Trying to put the rpmsg_send() in a in a forloop to check buffer size and if it is blocking.  

But function always returns 0, even if it is not sending the message.

Tried to replace the function with rpmsg_trysend() instead.

But, when I put it in forloop, it does no signalling problems until about 300 calls.

But while I look at the R5 side, it looks like the buffer is about 20.

So then my question is: Why is  it not blocking or signalling full until around 300 function calls,

when it should have blocked long before?

And how to fix it?

Can someone give me some help?

Espen

  • Hi Espen,

    What scenario/behavior are you trying to test/emulate here? Can you give the steps you modifed for your test scenario.

    The virtio_rpmsg bus uses the virtio-ring transport, so it relies on a ring of buffers (configured as 256 in each direction in current examples). rpmsg_send() will only block when all 256 buffers were used for transmission and none of them were processed by the remote processor. A typical sequence would have the remote processor process all pending ring buffers upon receiving the virtio kick interrupt, and add the buffer back to the available ring. So normal usage, it is very unlikely to run into this situation unless a remote processor has hung or is running very slow in keeping up with the Tx-side.

    The difference between rpmsg_trysend() and rpmsg_send() is that the former will return right away when there are no available buffers for Tx.

    regards

    Suman 

  • Thanks for the answer.

    Comments directly to your response:

    I think you I understood what you are writing. (But, I did not know the buffer size.)

    I was using the rpmsg_trysend function to get immediate response.

    But, even if it is unlikely this happens, I feel I can not trust the rpmsg_trysend 

    if does not return EBUFFERFUL and the message doesn’t  go through.

    I can possible put in a delay, but how do I know it is large enough?

     

    But what I have tested:  

    My task was only to get familiar with the rpmsg system used between Linux and R5,

    and learn how to use it.

    Therefore, I thought I could play little with the examples and do some tests:

    1. Verify what happens with the sender when the receiver stops receiving or is slow/owerloaded,
       and try to figure out what the buffer size is when it happens.
    2. Measure throughput.(either/both direction, send as often I could or ping-pong) 

    Test program:

    I am using the rpmsg_client_sample module at the linux end as a base:

    In the probe function I have replace the rpmsg_send function with a rpmsg_trysend.
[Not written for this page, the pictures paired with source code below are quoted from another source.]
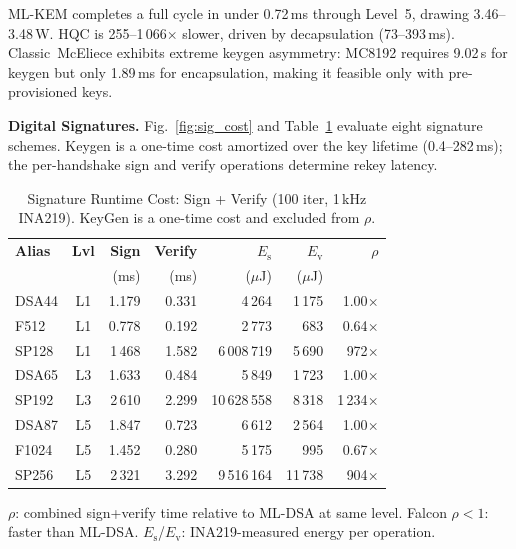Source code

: ML-KEM completes a full cycle in under 0.72\,ms through Level~5,
drawing 3.46--3.48\,W.  HQC is 255--1\,066$\times$ slower, driven
by decapsulation (73--393\,ms).  Classic~McEliece exhibits extreme
keygen asymmetry: MC8192 requires 9.02\,s for keygen but only
1.89\,ms for encapsulation, making it feasible only with
pre-provisioned keys.

\medskip
\textbf{Digital Signatures.}\quad
Fig.~\ref{fig:sig_cost} and Table~\ref{tab:sig} evaluate eight
signature schemes.  Keygen is a one-time cost amortized over the
key lifetime (0.4--282\,ms); the per-handshake sign and verify
operations determine rekey latency.

\begin{table}[t]
\centering
\caption{Signature Runtime Cost: Sign + Verify (100 iter, 1\,kHz INA219).
  KeyGen is a one-time cost and excluded from $\rho$.}
\label{tab:sig}
\footnotesize
\begin{tabular}{@{}lcrrrrr@{}}
\toprule
\textbf{Alias} & \textbf{Lvl} &
  \textbf{Sign} & \textbf{Verify} &
  \textbf{$E_\text{s}$} & \textbf{$E_\text{v}$} &
  \textbf{$\rho$} \\
& & (ms) & (ms) & ($\mu$J) & ($\mu$J) & \\
\midrule
DSA44  & L1 & 1.179 & 0.331  & 4\,264  & 1\,175  & 1.00$\times$ \\
F512   & L1 & 0.778 & 0.192  & 2\,773  & 683     & 0.64$\times$ \\
SP128  & L1 & 1\,468 & 1.582  & 6\,008\,719 & 5\,690 & 972$\times$ \\
\midrule
DSA65  & L3 & 1.633 & 0.484  & 5\,849  & 1\,723  & 1.00$\times$ \\
SP192  & L3 & 2\,610 & 2.299  & 10\,628\,558 & 8\,318 & 1\,234$\times$ \\
\midrule
DSA87  & L5 & 1.847 & 0.723  & 6\,612  & 2\,564  & 1.00$\times$ \\
F1024  & L5 & 1.452 & 0.280  & 5\,175  & 995     & 0.67$\times$ \\
SP256  & L5 & 2\,321 & 3.292  & 9\,516\,164 & 11\,738 & 904$\times$ \\
\bottomrule
\end{tabular}
\begin{tablenotes}
\footnotesize
\item $\rho$: combined sign+verify time relative to ML-DSA at same
  level.  Falcon $\rho < 1$: faster than ML-DSA.
  $E_\text{s}$/$E_\text{v}$: INA219-measured energy per operation.
\end{tablenotes}
\end{table}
    And I have put the rpmsg_trysend in a for-loop with 1 000 iterations with sending to check

    when the send buffer is full.

    The regular Callback function in the kernel module is changed to only print out incoming messages and it returns instead of sending a message back to the R5.

    -

    At the R5-end I connected the debugger and put a breakpoint after receiving(pulling) messages.

    ---------

    What happens as one can see in the printout from the kernel log (Included below):

    1. Message 1-25 is sent according to the ret-value of the rpmsg_trysend function,
      according to the printout.
      Then for messages: 26 to 256:
           - omap-mailbox 31f80000.mailbox: Try increasing MBOX_TX_QUEUE_LEN
           - platform 41000000.r5f: failed to send mailbox message, status = -105
      Looks like a “magic” error from the system,(not seen in the retval from the program/rpmsg_trysend)    
      but, it looks like it is actually sending when looking at the return value from rpmsg_trysend().
    2. After 257 messages the rpmsg_trysend function returns  -12, which is -EBUFFERFULL
      This continues at long as one is sending. (1 000 messages)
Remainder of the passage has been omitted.